O silêncio da afasia é diferente de qualquer outro silêncio. Não é a quietude pacífica da noite, mas um silêncio dilacerante, um grito mudo, preso na garganta, incapaz de encontrar passagem. A cada sussurro perdido, um pedaço do ser amado se desfaz, se desmancha em mim. A saudade oprime o peito como um peso incomensurável, uma âncora que me prende ao fundo do mar da lembrança. A casa ficou vazia, a casa ficou em silêncio.

A afasia. Essa palavra, cruel como o destino, que me roubou a voz de quem eu mais amava. Meu avô, sumido numa tarde cinzenta de jasmim e sombras. Um rio silencioso. Um silêncio que ainda ecoa.

Qual o nome do transtorno da fala?

Meu filho, o João, 8 anos, tem disfluência, popularmente conhecida como gagueira. Descobrimos isso por volta dos 4 anos dele, quando ele começou a repetir sílabas e palavras, principalmente quando estava animado ou nervoso.

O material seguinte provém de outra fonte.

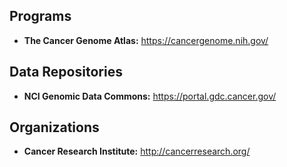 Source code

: ## Programs

+ **The Cancer Genome Atlas:** https://cancergenome.nih.gov/

## Data Repositories

+ **NCI Genomic Data Commons:** https://portal.gdc.cancer.gov/

## Organizations

+ **Cancer Research Institute:** http://cancerresearch.org/ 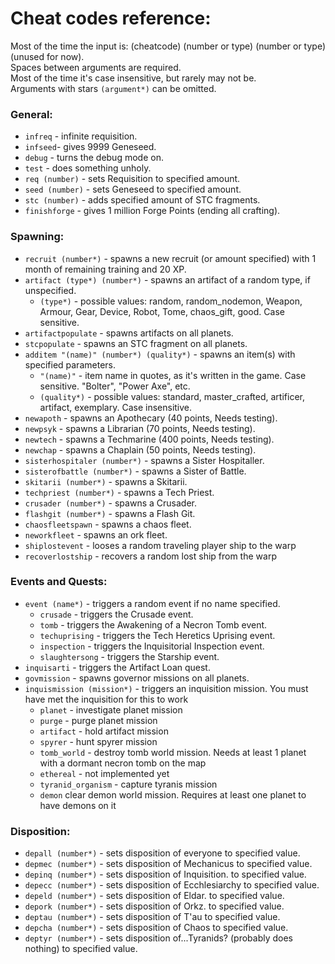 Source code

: # Cheat codes reference:
Most of the time the input is: (cheatcode) (number or type) (number or type) (unused for now).  
Spaces between arguments are required.  
Most of the time it's case insensitive, but rarely may not be.  
Arguments with stars `(argument*)` can be omitted.

### General:
- `infreq` - infinite requisition.
- `infseed`- gives 9999 Geneseed.
- `debug` - turns the debug mode on.
- `test` - does something unholy.
- `req (number)` - sets Requisition to specified amount.
- `seed (number)` - sets Geneseed to specified amount.
- `stc (number)` - adds specified amount of STC fragments. 
- `finishforge` - gives 1 million Forge Points (ending all crafting).
### Spawning:
- `recruit (number*)` - spawns a new recruit (or amount specified) with 1 month of remaining training and 20 XP.
- `artifact (type*) (number*)` - spawns an artifact of a random type, if unspecified.
    - `(type*)` - possible values: random, random_nodemon, Weapon, Armour, Gear, Device, Robot, Tome, chaos_gift, good. Case sensitive.
- `artifactpopulate` - spawns artifacts on all planets.
- `stcpopulate` - spawns an STC fragment on all planets.
- `additem "(name)" (number*) (quality*)` - spawns an item(s) with specified parameters.
    - `"(name)"` - item name in quotes, as it's written in the game. Case sensitive. "Bolter", "Power Axe", etc.
    - `(quality*)` - possible values: standard, master_crafted, artificer, artifact, exemplary. Case insensitive.
- `newapoth` - spawns an Apothecary (40 points, Needs testing).
- `newpsyk` - spawns a Librarian (70 points, Needs testing).
- `newtech` - spawns a Techmarine (400 points, Needs testing).
- `newchap` - spawns a Chaplain (50 points, Needs testing).
- `sisterhospitaler (number*)` - spawns a Sister Hospitaller.
- `sisterofbattle (number*)` - spawns a Sister of Battle.
- `skitarii (number*)` - spawns a Skitarii.
- `techpriest (number*)` - spawns a Tech Priest.
- `crusader (number*)` - spawns a Crusader.
- `flashgit (number*)` - spawns a Flash Git.
- `chaosfleetspawn` - spawns a chaos fleet.
- `neworkfleet` - spawns an ork fleet.
- `shiplostevent` - looses a random traveling player ship to the warp
- `recoverlostship` - recovers a random lost ship from the warp

### Events and Quests:
- `event (name*)` - triggers a random event if no name specified.
    - `crusade` - triggers the Crusade event.
    - `tomb` - triggers the Awakening of a Necron Tomb event.
    - `techuprising` - triggers the Tech Heretics Uprising event.
    - `inspection` - triggers the Inquisitorial Inspection event.
    - `slaughtersong` - triggers the Starship event.
- `inquisarti` - triggers the Artifact Loan quest.
- `govmission` - spawns governor missions on all planets.
- `inquismission (mission*)` - triggers an inquisition mission. You must have met the inquisition for this to work
    - `planet` - investigate planet mission
    - `purge` - purge planet mission
    - `artifact` - hold artifact mission
    - `spyrer` - hunt spyrer mission
    - `tomb_world` - destroy tomb world mission. Needs at least 1 planet with a dormant necron tomb on the map
    - `ethereal` - not implemented yet
    - `tyranid_organism` - capture tyranis mission
    - `demon` clear demon world mission. Requires at least one planet to have demons on it

    
### Disposition:
- `depall (number*)` - sets disposition of everyone to specified value.
- `depmec (number*)` - sets disposition of Mechanicus to specified value.
- `depinq (number*)` - sets disposition of Inquisition. to specified value.
- `depecc (number*)` - sets disposition of Ecchlesiarchy to specified value.
- `depeld (number*)` - sets disposition of Eldar. to specified value.
- `depork (number*)` - sets disposition of Orkz. to specified value.
- `deptau (number*)` - sets disposition of T'au to specified value.
- `depcha (number*)` - sets disposition of Chaos to specified value.
- `deptyr (number*)` - sets disposition of...Tyranids? (probably does nothing) to specified value.

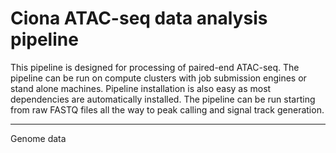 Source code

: # Ciona ATAC-seq data analysis pipeline
This pipeline is designed for processing of paired-end ATAC-seq.
The pipeline can be run on compute clusters with job submission engines or stand alone machines. Pipeline installation is also easy as most dependencies are automatically installed. The pipeline can be run starting from raw FASTQ files all the way to peak calling and signal track generation.


----------------------------
Genome data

Lembro que foi no aniversário dele, uma festa na casa da minha mãe, em Campinas, em 2021. Ele queria mostrar a todos os seus novos brinquedos e, de repente, começou: "E-e-e-e-esse ca-ca-carro... é... é... muito le-le-legal!". Meu coração apertou, era tão visível a frustração dele.

A gagueira dele não é severa, mas afeta a fluência da fala dele. Às vezes, ele consegue contornar a gagueira mudando a frase, outras vezes ele para, respira fundo e tenta novamente. Teve momentos bem difíceis, principalmente na escola. Ele se sentia envergonhado, evitava falar em sala de aula. Chorei várias vezes vendo a angústia dele.

Fomos em fonoaudióloga. Ela explicou sobre exercícios de respiração, ritmo e relaxamento que ajudam muito a melhorar a fluência. Também foi importante explicar para os professores, para que eles pudessem lidar com ele com mais paciência e compreensão, criando um ambiente mais calmo e receptivo.

  • Fonoaudiologia: Consultas regulares são fundamentais.
  • Estratégias em casa: Estamos sempre tentando criar momentos mais calmos em casa, para ele se expressar sem pressão.
  • Escola: A professora é incrível, e percebi uma grande melhora no seu desempenho.

João ainda gagueja, mas agora ele se sente mais confiante. Ele ainda fica chateado em certos momentos, mas isso já é bem menos frequente. Ver o progresso dele é uma vitória a cada dia. É um processo, um caminho longo e cheio de desafios, mas a gente está juntos nisso. É devastador ver seu filho lutando, mas também extremamente gratificante acompanhar a evolução dele.

É importante lembrar que cada caso é único, e o diagnóstico precisa ser feito por um profissional. Mas, meu objetivo aqui é relatar a minha experiência com a disfluência do meu filho.